*** Opening of Given data ***

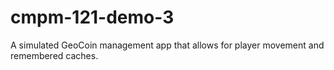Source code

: # cmpm-121-demo-3

A simulated GeoCoin management app that allows for player movement and remembered caches.
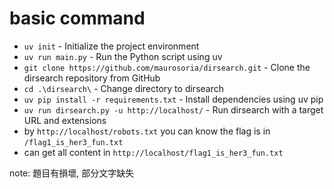 # basic command

- `uv init` - Initialize the project environment
- `uv run main.py` - Run the Python script using uv
- `git clone https://github.com/maurosoria/dirsearch.git` - Clone the dirsearch repository from GitHub
- `cd .\dirsearch\` - Change directory to dirsearch
- `uv pip install -r requirements.txt` - Install dependencies using uv pip
- `uv run dirsearch.py -u http://localhost/` - Run dirsearch with a target URL and extensions
- by `http://localhost/robots.txt` you can know the flag is in `/flag1_is_her3_fun.txt`
- can get all content in `http://localhost/flag1_is_her3_fun.txt`

note: 題目有損壞, 部分文字缺失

*** Close of Given data ***

> [Task prompt]:
The line with "URL and extensions" and every line after it up to the end of the entries: output those exactly, and only those.

> [Exercise answer]:
- `uv run dirsearch.py -u http://localhost/` - Run dirsearch with a target URL and extensions
- by `http://localhost/robots.txt` you can know the flag is in `/flag1_is_her3_fun.txt`
- can get all content in `http://localhost/flag1_is_her3_fun.txt`

note: 題目有損壞, 部分文字缺失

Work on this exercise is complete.